What Trump offers is a fantasy of governance without negotiation, of economic success without policy detail, of a president who does not particularly feel the need to act presidential. It’s a fantasy of politics without politics, for people who just don’t want to think about it too much. In this view, the fact that Trump has clearly put so little thought into it himself makes him seem sensible and relatable. All of which is to say that the mindlessness and stupidity of Trump’s presidential campaign are not incidental to the candidate’s recent success. On the contrary, they are key to his appeal.
All of this is, in some sense, an outgrowth of the Republican party’s own mindlessless during the Obama era. The party has consistently refused to be clear about its domestic policy goals, and what it plausibly expects from government. And while it has not, as a general rule, fully embraced Trump levels of of vapidity, it has embraced figures like Trump, and allowed them to rise within the party…
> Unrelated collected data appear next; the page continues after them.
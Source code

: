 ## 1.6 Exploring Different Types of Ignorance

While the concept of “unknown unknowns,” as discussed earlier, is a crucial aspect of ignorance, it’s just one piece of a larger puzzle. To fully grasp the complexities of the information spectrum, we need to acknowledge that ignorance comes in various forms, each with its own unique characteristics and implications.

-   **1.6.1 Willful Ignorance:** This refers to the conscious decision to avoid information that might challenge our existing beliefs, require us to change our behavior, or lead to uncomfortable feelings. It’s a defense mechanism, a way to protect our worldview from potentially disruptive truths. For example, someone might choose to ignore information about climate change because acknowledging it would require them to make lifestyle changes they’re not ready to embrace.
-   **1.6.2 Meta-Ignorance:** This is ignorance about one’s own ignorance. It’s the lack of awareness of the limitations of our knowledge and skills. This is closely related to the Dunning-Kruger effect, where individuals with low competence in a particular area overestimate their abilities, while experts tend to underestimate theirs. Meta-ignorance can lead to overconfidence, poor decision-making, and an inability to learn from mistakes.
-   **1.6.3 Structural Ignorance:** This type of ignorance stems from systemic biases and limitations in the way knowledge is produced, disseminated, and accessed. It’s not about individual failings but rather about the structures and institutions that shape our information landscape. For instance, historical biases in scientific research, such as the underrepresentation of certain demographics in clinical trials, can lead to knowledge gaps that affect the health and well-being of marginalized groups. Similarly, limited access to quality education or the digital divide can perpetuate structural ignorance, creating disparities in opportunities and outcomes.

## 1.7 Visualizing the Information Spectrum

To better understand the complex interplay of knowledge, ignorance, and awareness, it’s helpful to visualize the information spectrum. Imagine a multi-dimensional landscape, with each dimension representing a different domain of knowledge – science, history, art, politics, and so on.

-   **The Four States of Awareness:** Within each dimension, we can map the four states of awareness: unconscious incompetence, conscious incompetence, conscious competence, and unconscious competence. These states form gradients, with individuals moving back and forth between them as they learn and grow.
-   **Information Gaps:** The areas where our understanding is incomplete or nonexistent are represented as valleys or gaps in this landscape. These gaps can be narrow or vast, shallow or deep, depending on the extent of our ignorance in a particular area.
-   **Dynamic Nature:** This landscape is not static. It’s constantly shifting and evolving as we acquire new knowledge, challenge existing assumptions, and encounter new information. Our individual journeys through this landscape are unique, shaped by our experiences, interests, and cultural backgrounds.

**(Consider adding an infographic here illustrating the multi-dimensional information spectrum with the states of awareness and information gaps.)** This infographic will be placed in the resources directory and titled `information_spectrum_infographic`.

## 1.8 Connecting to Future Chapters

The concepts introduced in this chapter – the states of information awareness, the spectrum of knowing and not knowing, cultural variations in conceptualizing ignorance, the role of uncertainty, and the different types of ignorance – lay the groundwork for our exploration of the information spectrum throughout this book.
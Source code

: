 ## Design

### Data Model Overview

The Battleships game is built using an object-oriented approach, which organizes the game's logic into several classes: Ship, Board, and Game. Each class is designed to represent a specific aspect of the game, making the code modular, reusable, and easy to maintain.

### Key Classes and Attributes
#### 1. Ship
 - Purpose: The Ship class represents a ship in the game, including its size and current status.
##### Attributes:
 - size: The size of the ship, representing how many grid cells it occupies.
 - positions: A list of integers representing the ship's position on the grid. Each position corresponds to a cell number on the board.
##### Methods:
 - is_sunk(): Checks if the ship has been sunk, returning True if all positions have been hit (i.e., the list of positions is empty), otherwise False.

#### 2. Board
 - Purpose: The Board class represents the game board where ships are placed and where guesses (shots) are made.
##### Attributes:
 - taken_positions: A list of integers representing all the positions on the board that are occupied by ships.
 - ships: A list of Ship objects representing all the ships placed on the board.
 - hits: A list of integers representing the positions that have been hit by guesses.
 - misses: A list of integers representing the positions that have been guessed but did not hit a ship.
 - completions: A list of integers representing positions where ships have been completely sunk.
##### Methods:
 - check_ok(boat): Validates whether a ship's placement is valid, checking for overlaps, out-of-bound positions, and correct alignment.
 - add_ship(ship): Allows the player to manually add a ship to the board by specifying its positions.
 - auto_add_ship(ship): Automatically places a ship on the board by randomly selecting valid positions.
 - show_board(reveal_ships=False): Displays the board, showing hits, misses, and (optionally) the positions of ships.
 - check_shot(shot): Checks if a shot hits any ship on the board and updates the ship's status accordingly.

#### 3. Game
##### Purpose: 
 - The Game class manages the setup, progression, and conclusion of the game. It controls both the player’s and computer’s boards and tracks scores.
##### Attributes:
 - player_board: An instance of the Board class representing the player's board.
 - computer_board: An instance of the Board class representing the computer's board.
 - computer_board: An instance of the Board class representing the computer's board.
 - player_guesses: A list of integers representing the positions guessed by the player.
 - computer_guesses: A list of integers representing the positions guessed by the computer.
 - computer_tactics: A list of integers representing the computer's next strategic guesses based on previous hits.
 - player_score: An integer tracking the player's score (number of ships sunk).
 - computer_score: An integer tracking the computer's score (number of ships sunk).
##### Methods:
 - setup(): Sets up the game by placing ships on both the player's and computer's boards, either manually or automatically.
It’s evident still, in the party’s ongoing inability to unify around an Obamacare replacement, to reckon with the realities of immigration, to discuss in detail what cutting the federal budget would really entail. It is telling, I think, that a top priority for one of the major intellectual movements on the right is simply to encourage Republicans to engage with policy ideas, at all.
Trump’s candidacy is what a refusal to engage with policy and its practical realities looks like when taken to an extreme. He is a mindless candidate for a party that for years has casually courted mindlessness, and is now faced with the worrying possibility that it might prevail.